=== DATA RECORDS ===
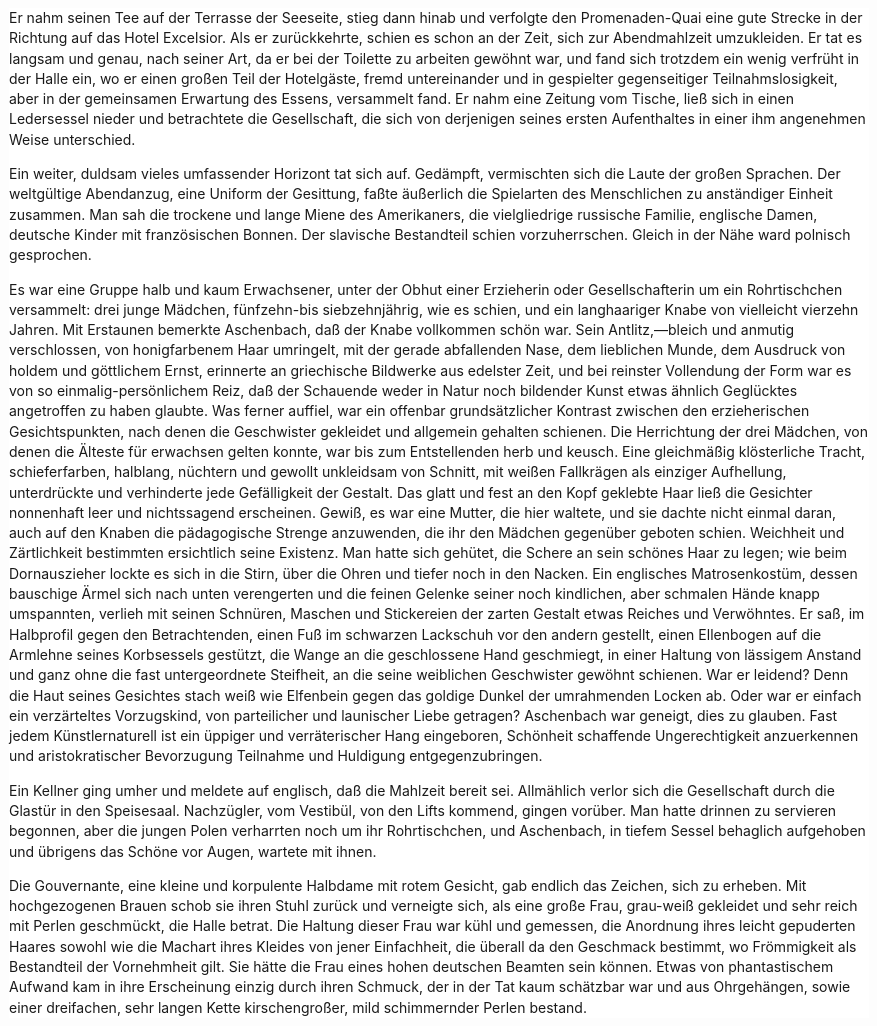 Er nahm seinen Tee auf der Terrasse der Seeseite, stieg dann hinab und verfolgte den Promenaden-Quai eine gute Strecke in der Richtung auf das Hotel Excelsior. Als er zurückkehrte, schien es schon an der Zeit, sich zur Abendmahlzeit umzukleiden. Er tat es langsam und genau, nach seiner Art, da er bei der Toilette zu arbeiten gewöhnt war, und fand sich trotzdem ein wenig verfrüht in der Halle ein, wo er einen großen Teil der Hotelgäste, fremd untereinander und in gespielter gegenseitiger Teilnahmslosigkeit, aber in der gemeinsamen Erwartung des Essens, versammelt fand. Er nahm eine Zeitung vom Tische, ließ sich in einen Ledersessel nieder und betrachtete die Gesellschaft, die sich von derjenigen seines ersten Aufenthaltes in einer ihm angenehmen Weise unterschied.

Ein weiter, duldsam vieles umfassender Horizont tat sich auf. Gedämpft, vermischten sich die Laute der großen Sprachen. Der weltgültige Abendanzug, eine Uniform der Gesittung, faßte äußerlich die Spielarten des Menschlichen zu anständiger Einheit zusammen. Man sah die trockene und lange Miene des Amerikaners, die vielgliedrige russische Familie, englische Damen, deutsche Kinder mit französischen Bonnen. Der slavische Bestandteil schien vorzuherrschen. Gleich in der Nähe ward polnisch gesprochen.

Es war eine Gruppe halb und kaum Erwachsener, unter der Obhut einer Erzieherin oder Gesellschafterin um ein Rohrtischchen versammelt: drei junge Mädchen, fünfzehn-bis siebzehnjährig, wie es schien, und ein langhaariger Knabe von vielleicht vierzehn Jahren. Mit Erstaunen bemerkte Aschenbach, daß der Knabe vollkommen schön war. Sein Antlitz,—bleich und anmutig verschlossen, von honigfarbenem Haar umringelt, mit der gerade abfallenden Nase, dem lieblichen Munde, dem Ausdruck von holdem und göttlichem Ernst, erinnerte an griechische Bildwerke aus edelster Zeit, und bei reinster Vollendung der Form war es von so einmalig-persönlichem Reiz, daß der Schauende weder in Natur noch bildender Kunst etwas ähnlich Geglücktes angetroffen zu haben glaubte. Was ferner auffiel, war ein offenbar grundsätzlicher Kontrast zwischen den erzieherischen Gesichtspunkten, nach denen die Geschwister gekleidet und allgemein gehalten schienen. Die Herrichtung der drei Mädchen, von denen die Älteste für erwachsen gelten konnte, war bis zum Entstellenden herb und keusch. Eine gleichmäßig klösterliche Tracht, schieferfarben, halblang, nüchtern und gewollt unkleidsam von Schnitt, mit weißen Fallkrägen als einziger Aufhellung, unterdrückte und verhinderte jede Gefälligkeit der Gestalt. Das glatt und fest an den Kopf geklebte Haar ließ die Gesichter nonnenhaft leer und nichtssagend erscheinen. Gewiß, es war eine Mutter, die hier waltete, und sie dachte nicht einmal daran, auch auf den Knaben die pädagogische Strenge anzuwenden, die ihr den Mädchen gegenüber geboten schien. Weichheit und Zärtlichkeit bestimmten ersichtlich seine Existenz. Man hatte sich gehütet, die Schere an sein schönes Haar zu legen; wie beim Dornauszieher lockte es sich in die Stirn, über die Ohren und tiefer noch in den Nacken. Ein englisches Matrosenkostüm, dessen bauschige Ärmel sich nach unten verengerten und die feinen Gelenke seiner noch kindlichen, aber schmalen Hände knapp umspannten, verlieh mit seinen Schnüren, Maschen und Stickereien der zarten Gestalt etwas Reiches und Verwöhntes. Er saß, im Halbprofil gegen den Betrachtenden, einen Fuß im schwarzen Lackschuh vor den andern gestellt, einen Ellenbogen auf die Armlehne seines Korbsessels gestützt, die Wange an die geschlossene Hand geschmiegt, in einer Haltung von lässigem Anstand und ganz ohne die fast untergeordnete Steifheit, an die seine weiblichen Geschwister gewöhnt schienen. War er leidend? Denn die Haut seines Gesichtes stach weiß wie Elfenbein gegen das goldige Dunkel der umrahmenden Locken ab. Oder war er einfach ein verzärteltes Vorzugskind, von parteilicher und launischer Liebe getragen? Aschenbach war geneigt, dies zu glauben. Fast jedem Künstlernaturell ist ein üppiger und verräterischer Hang eingeboren, Schönheit schaffende Ungerechtigkeit anzuerkennen und aristokratischer Bevorzugung Teilnahme und Huldigung entgegenzubringen.

Ein Kellner ging umher und meldete auf englisch, daß die Mahlzeit bereit sei. Allmählich verlor sich die Gesellschaft durch die Glastür in den Speisesaal. Nachzügler, vom Vestibül, von den Lifts kommend, gingen vorüber. Man hatte drinnen zu servieren begonnen, aber die jungen Polen verharrten noch um ihr Rohrtischchen, und Aschenbach, in tiefem Sessel behaglich aufgehoben und übrigens das Schöne vor Augen, wartete mit ihnen.

Die Gouvernante, eine kleine und korpulente Halbdame mit rotem
Gesicht, gab endlich das Zeichen, sich zu erheben. Mit hochgezogenen
Brauen schob sie ihren Stuhl zurück und verneigte sich, als eine große
Frau, grau-weiß gekleidet und sehr reich mit Perlen geschmückt, die
Halle betrat. Die Haltung dieser Frau war kühl und gemessen, die
Anordnung ihres leicht gepuderten Haares sowohl wie die Machart ihres
Kleides von jener Einfachheit, die überall da den Geschmack bestimmt,
wo Frömmigkeit als Bestandteil der Vornehmheit gilt. Sie hätte die
Frau eines hohen deutschen Beamten sein können. Etwas von
phantastischem Aufwand kam in ihre Erscheinung einzig durch ihren
Schmuck, der in der Tat kaum schätzbar war und aus Ohrgehängen, sowie
einer dreifachen, sehr langen Kette kirschengroßer, mild schimmernder
Perlen bestand.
===
**TO DO**
Across the records above, tally the lines that contain "ihren" and return the number alone.

**ANSWER TO THIS TASK**
2